§ WHAT THE EXERCISE ASKS
Your answer should be one number, the count of lines in the entries holding the word "this".

§ PROVIDED INFORMATION
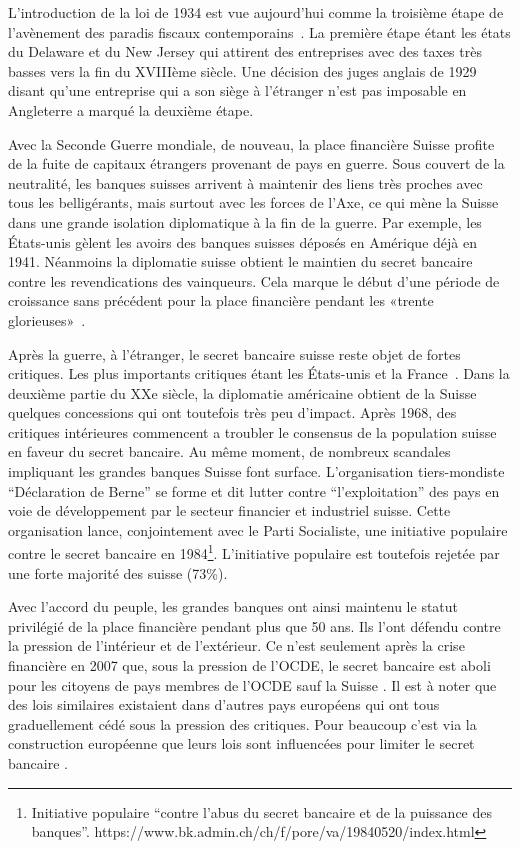 \documentclass[11pt]{article}
\begin{document}
L'introduction de la loi de 1934 est vue aujourd'hui comme la troisième étape de
l'avènement des paradis fiscaux contemporains~\citep[p. 29]{Chavagneux12}. La
première étape étant les états du Delaware et du New Jersey qui attirent des
entreprises avec des taxes très basses vers la fin du XVIIIème siècle. Une
décision des juges anglais de 1929 disant qu'une entreprise qui a son siège à
l'étranger n'est pas imposable en Angleterre a marqué la deuxième étape.


Avec la Seconde Guerre mondiale, de nouveau, la place financière Suisse profite
de la fuite de capitaux étrangers provenant de pays en guerre. Sous couvert de
la neutralité, les banques suisses arrivent à maintenir des liens très proches
avec tous les belligérants, mais surtout avec les forces de l’Axe, ce qui mène
la Suisse dans une grande isolation diplomatique à la fin de la guerre. Par
exemple, les États-unis gèlent les avoirs des banques suisses déposés en
Amérique déjà en 1941. Néanmoins la diplomatie suisse obtient le maintien du
secret bancaire contre les revendications des vainqueurs. Cela marque le début
d’une période de croissance sans précédent pour la place financière pendant les
«trente glorieuses»~\citep[p. 495]{Mazbouri12}.

Après la guerre, à l'étranger, le secret bancaire suisse reste objet de fortes
critiques. Les plus importants critiques étant les États-unis et la
France~\citep[p. 503]{Mazbouri12}. Dans la deuxième partie du XXe siècle, la
diplomatie américaine obtient de la Suisse quelques concessions qui ont
toutefois très peu d'impact. Après 1968, des critiques intérieures commencent a
troubler le consensus de la population suisse en faveur du secret bancaire. Au
même moment, de nombreux scandales impliquant les grandes banques Suisse font
surface. L’organisation tiers-mondiste “Déclaration de Berne” \citep{EvB} se
forme et dit lutter contre ``l'exploitation'' des pays en voie de développement
par le secteur financier et industriel suisse. Cette organisation lance,
conjointement avec le Parti Socialiste, une initiative populaire contre le
secret bancaire en 1984\footnote{Initiative populaire ``contre l'abus du secret
bancaire et de la puissance des banques''.
https://www.bk.admin.ch/ch/f/pore/va/19840520/index.html}. L'initiative
populaire est toutefois rejetée par une forte majorité des suisse (73\%).

Avec l'accord du peuple, les grandes banques ont ainsi maintenu le
statut privilégié de la place financière pendant plus que 50 ans. Ils l’ont
défendu contre la pression de l’intérieur et de l’extérieur. Ce n’est
seulement après la crise financière en 2007 que, sous la pression de l'OCDE,
le secret bancaire est aboli pour les citoyens de pays membres de l'OCDE
sauf la Suisse \citep{NeufVies}.
Il est à noter que des lois similaires existaient dans d'autres pays européens
qui ont tous graduellement cédé sous la pression des critiques. Pour beaucoup
c'est via la construction européenne que leurs lois sont influencées pour
limiter le secret bancaire \citep[p. 32]{Palan09}.
\end{document}
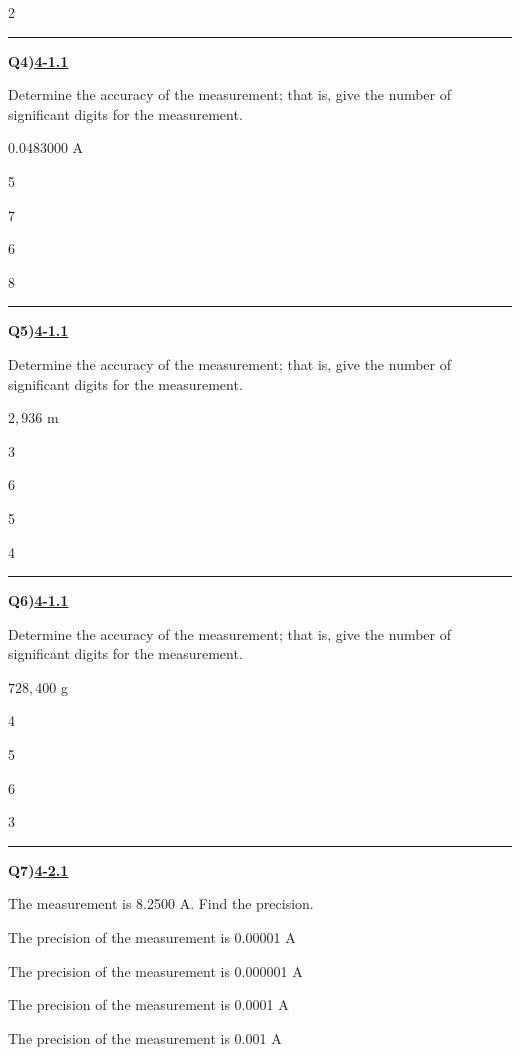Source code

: \documentclass[11pt]{article}
\newenvironment{Qbox}[2]{%
  \par\medskip\noindent\begin{minipage}{\linewidth}%
  \hrule\medskip%
  \textbf{Q#1)}\hfill\textbf{\underline{#2}}\par\smallskip%
}{\par\end{minipage}\par\medskip}
\begin{document}
\begin{multicols}{2}
\begin{Qbox}{4}{4-1.1}
Determine the accuracy of the measurement; that is, give the number of significant digits for the measurement.\par\medskip $0.0483000$ A
\begin{choices}
  \item 5
  \item 7
  \item 6
  \item 8
\end{choices}
\end{Qbox}

\begin{Qbox}{5}{4-1.1}
Determine the accuracy of the measurement; that is, give the number of significant digits for the measurement.\par\medskip $2{,}936$ m
\begin{choices}
  \item 3
  \item 6
  \item 5
  \item 4
\end{choices}
\end{Qbox}

\begin{Qbox}{6}{4-1.1}
Determine the accuracy of the measurement; that is, give the number of significant digits for the measurement.\par\medskip $728{,}400$ g
\begin{choices}
  \item 4
  \item 5
  \item 6
  \item 3
\end{choices}
\end{Qbox}

\begin{Qbox}{7}{4-2.1}
The measurement is 8.2500 A. Find the precision.
\begin{choices}
  \item The precision of the measurement is 0.00001 A
  \item The precision of the measurement is 0.000001 A
  \item The precision of the measurement is 0.0001 A
  \item The precision of the measurement is 0.001 A
\end{choices}
\end{Qbox}


\end{multicols}
\end{document}
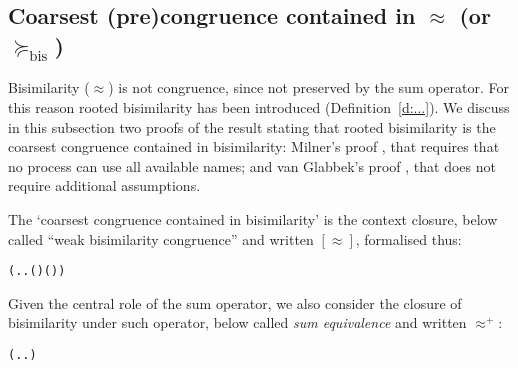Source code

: 
\subsection{Coarsest (pre)congruence contained in $\approx$ (or $\succeq_{\mathrm{bis}}$)}




Bisimilarity ($\approx$) is not  congruence, since not preserved by 
the sum operator. For this reason rooted bisimilarity has been
introduced (Definition~\ref{d:...}). 
We discuss in this subsection two proofs of the result stating that
rooted bisimilarity is the coarsest congruence contained in
bisimilarity: Milner's proof \cite{Milner_CCS_book}, that requires
that no process can use all available names; and van Glabbek's proof
\cite{...}, that does not require additional assumptions. 

The `coarsest congruence contained in bisimilarity' is 
the context closure, below called 
``weak bisimilarity congruence'' and written $[\approx]$, formalised thus:
\begin{alltt}
 \HOLSymConst{=}  
  \HOLSymConst{=} (\HOLTokenLambda{} . \HOLSymConst{\HOLTokenForall{}}.   \HOLSymConst{\HOLTokenImp{}}  ( ) ( ))
\end{alltt}

Given the central role of the  
 sum operator, we also consider the closure of bisimilarity under such
 operator, 
below called \emph{sum equivalence} and written $\approx^+$:
\begin{alltt}
 \HOLSymConst{=} (\HOLTokenLambda{} . \HOLSymConst{\HOLTokenForall{}}.  \HOLSymConst{+}  \HOLSymConst{\HOLTokenWeakEQ}  \HOLSymConst{+} )
\end{alltt}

§ SOLUTION TO THE PROBLEM
2